ARTstor adds Schlesinger Library Material
Collaborative Agreement Reached Between the Arthur and Elizabeth
Schlesinger Library on the History of Women in America (Radcliffe
Institute for Advanced Study, Harvard University) and ARTstor.
The Arthur and Elizabeth Schlesinger Library on the History of Women in
America (Radcliffe Institute for Advanced Study, Harvard University) and
ARTstor Inc. announced today that they had reached an agreement to
collaborate on the distribution through ARTstor of approximately 360,000
high quality digital images from the Schlesinger Library's renowned
photographic archives.
The Schlesinger Library at the Radcliffe Institute for Advanced Study is
the leading national repository for women's history.
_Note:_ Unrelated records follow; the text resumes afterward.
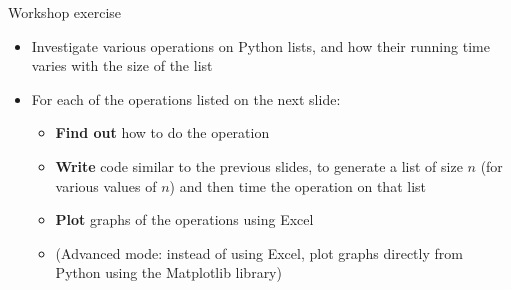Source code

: \begin{frame}{Workshop exercise}
    \begin{itemize}
        \pause\item Investigate various operations on Python lists, and how their running time varies with the size of the list
        \pause\item For each of the operations listed on the next slide:
            \begin{itemize}
                \pause\item \textbf{Find out} how to do the operation
                \pause\item \textbf{Write} code similar to the previous slides, to generate a list of size $n$ (for various values of $n$) and then time the operation on that list
                \pause\item \textbf{Plot} graphs of the operations using Excel
                \pause\item (Advanced mode: instead of using Excel, plot graphs directly from Python using the Matplotlib library)
            \end{itemize}
    \end{itemize}
\end{frame}

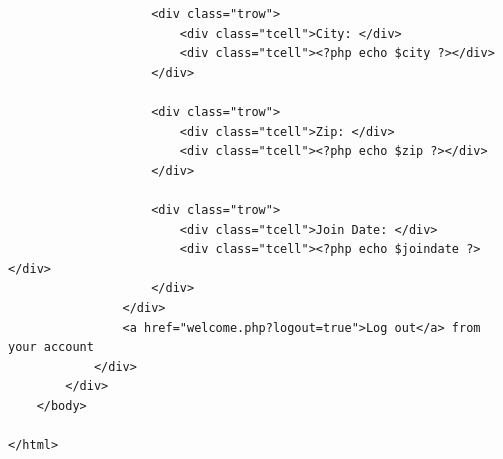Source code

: \documentclass{article}
\begin{document}
\begin{verbatim}
                    <div class="trow">
                        <div class="tcell">City: </div>
                        <div class="tcell"><?php echo $city ?></div>
                    </div>

                    <div class="trow">
                        <div class="tcell">Zip: </div>
                        <div class="tcell"><?php echo $zip ?></div>
                    </div>
                    
                    <div class="trow">
                        <div class="tcell">Join Date: </div>
                        <div class="tcell"><?php echo $joindate ?></div>
                    </div>
                </div>
                <a href="welcome.php?logout=true">Log out</a> from your account
            </div>
		</div>
	</body>

</html>
\end{verbatim}
\newpage
\end{document}
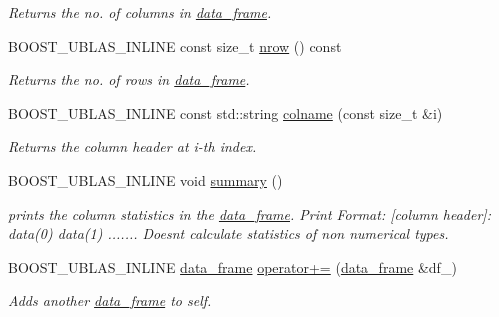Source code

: \begin{DoxyCompactItemize}
\begin{DoxyCompactList}\small\item\em Returns the no. of columns in \hyperlink{classboost_1_1numeric_1_1ublas_1_1data__frame}{data\+\_\+frame}. \end{DoxyCompactList}\item 
B\+O\+O\+S\+T\+\_\+\+U\+B\+L\+A\+S\+\_\+\+I\+N\+L\+I\+NE const size\+\_\+t \hyperlink{classboost_1_1numeric_1_1ublas_1_1data__frame_a7f773294cbd41d890b5469e2a85abd32}{nrow} () const 
\begin{DoxyCompactList}\small\item\em Returns the no. of rows in \hyperlink{classboost_1_1numeric_1_1ublas_1_1data__frame}{data\+\_\+frame}. \end{DoxyCompactList}\item 
B\+O\+O\+S\+T\+\_\+\+U\+B\+L\+A\+S\+\_\+\+I\+N\+L\+I\+NE const std\+::string \hyperlink{classboost_1_1numeric_1_1ublas_1_1data__frame_abda7571a20f64b31d627d3fb2f7956fb}{colname} (const size\+\_\+t \&i)
\begin{DoxyCompactList}\small\item\em Returns the column header at i-\/th index. \end{DoxyCompactList}\item 
B\+O\+O\+S\+T\+\_\+\+U\+B\+L\+A\+S\+\_\+\+I\+N\+L\+I\+NE void \hyperlink{classboost_1_1numeric_1_1ublas_1_1data__frame_a9d94261a11a013b3bcf883dec199e6fd}{summary} ()
\begin{DoxyCompactList}\small\item\em prints the column statistics in the \hyperlink{classboost_1_1numeric_1_1ublas_1_1data__frame}{data\+\_\+frame}. Print Format\+: \mbox{[}column header\mbox{]}\+: data(0) data(1) ....... Doesn\textquotesingle{}t calculate statistics of non numerical types. \end{DoxyCompactList}\item 
B\+O\+O\+S\+T\+\_\+\+U\+B\+L\+A\+S\+\_\+\+I\+N\+L\+I\+NE \hyperlink{classboost_1_1numeric_1_1ublas_1_1data__frame}{data\+\_\+frame} \hyperlink{classboost_1_1numeric_1_1ublas_1_1data__frame_aab98eadd961b57bf5030c6fe14e38a81}{operator+=} (\hyperlink{classboost_1_1numeric_1_1ublas_1_1data__frame}{data\+\_\+frame} \&df\+\_\+)
\begin{DoxyCompactList}\small\item\em Adds another \hyperlink{classboost_1_1numeric_1_1ublas_1_1data__frame}{data\+\_\+frame} to self. \end{DoxyCompactList}\item 

\end{DoxyCompactItemize}

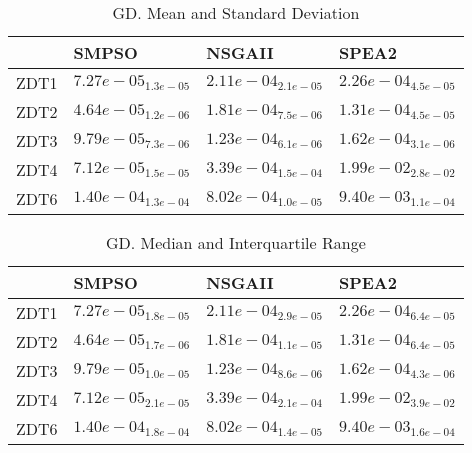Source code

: \documentclass{article}
\begin{document}
\begin{table}
\caption{GD. Mean and Standard Deviation}
\label{table: GD}
\centering
\begin{scriptsize}
\begin{tabular}{llll}
\hline & SMPSO & NSGAII &  SPEA2\\
\hline 
ZDT1 & \cellcolor{gray95}$  7.27e-05_{ 1.3e-05}$ & \cellcolor{gray25}$  2.11e-04_{ 2.1e-05}$ & $  2.26e-04_{ 4.5e-05}$ \\
ZDT2 & \cellcolor{gray95}$  4.64e-05_{ 1.2e-06}$ & $  1.81e-04_{ 7.5e-06}$ & \cellcolor{gray25}$  1.31e-04_{ 4.5e-05}$ \\
ZDT3 & \cellcolor{gray95}$  9.79e-05_{ 7.3e-06}$ & \cellcolor{gray25}$  1.23e-04_{ 6.1e-06}$ & $  1.62e-04_{ 3.1e-06}$ \\
ZDT4 & \cellcolor{gray95}$  7.12e-05_{ 1.5e-05}$ & \cellcolor{gray25}$  3.39e-04_{ 1.5e-04}$ & $  1.99e-02_{ 2.8e-02}$ \\
ZDT6 & \cellcolor{gray95}$  1.40e-04_{ 1.3e-04}$ & \cellcolor{gray25}$  8.02e-04_{ 1.0e-05}$ & $  9.40e-03_{ 1.1e-04}$ \\
\hline
\end{tabular}
\end{scriptsize}
\end{table}

\begin{table}
\caption{GD. Median and Interquartile Range}
\label{table: GD}
\centering
\begin{scriptsize}
\begin{tabular}{llll}
\hline & SMPSO & NSGAII &  SPEA2\\
\hline 
ZDT1 & \cellcolor{gray95}$  7.27e-05_{ 1.8e-05}$ & \cellcolor{gray25}$  2.11e-04_{ 2.9e-05}$ & $  2.26e-04_{ 6.4e-05}$ \\
ZDT2 & \cellcolor{gray95}$  4.64e-05_{ 1.7e-06}$ & $  1.81e-04_{ 1.1e-05}$ & \cellcolor{gray25}$  1.31e-04_{ 6.4e-05}$ \\
ZDT3 & \cellcolor{gray95}$  9.79e-05_{ 1.0e-05}$ & \cellcolor{gray25}$  1.23e-04_{ 8.6e-06}$ & $  1.62e-04_{ 4.3e-06}$ \\
ZDT4 & \cellcolor{gray95}$  7.12e-05_{ 2.1e-05}$ & \cellcolor{gray25}$  3.39e-04_{ 2.1e-04}$ & $  1.99e-02_{ 3.9e-02}$ \\
ZDT6 & \cellcolor{gray95}$  1.40e-04_{ 1.8e-04}$ & \cellcolor{gray25}$  8.02e-04_{ 1.4e-05}$ & $  9.40e-03_{ 1.6e-04}$ \\
\hline
\end{tabular}
\end{scriptsize}
\end{table}
\end{document}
The Library's
collections document the full spectrum of activities and experiences of
women in the 19th and 20th centuries. Particular strengths include
women's rights and suffrage, social reform, the labor movement, work and
professions, family history, health and sexuality, culinary history, and
gender issues. In the Library's collections, there are more than 70,000
images in all varieties of photographic formats. These images represent
the work of both professional and amateur artistic and documentary
photographers and include portraits of individuals and family groups,
men, children, landscapes, houses and interiors, travel pictures, women
at work, and political and social activities. Although they provide a
unique kind of documentation of women's history that complements and
enriches other parts of the Library's collections, these images were,
until recently, all but inaccessible.
This collaboration between ARTstor and the Schlesinger Library will make
this rich body of visual material and related scholarship available
electronically, and in high resolution, to the larger educational and
scholarly community for the first time. The audience for these
materials will include scholars, teachers, and students throughout the
arts, humanities and social sciences, who will value having the ability
to access, browse, and make rich educational and scholarly uses of this
unique corpus of images. In reaching this agreement, Nancy F. Cott, the
director of the Schlesinger Library and also Jonathan Trumbull Professor
of American History at Harvard University, said "I am thrilled that this
collaboration will bring a large part of the Schlesinger's unique
collection of photographic images to viewers worldwide."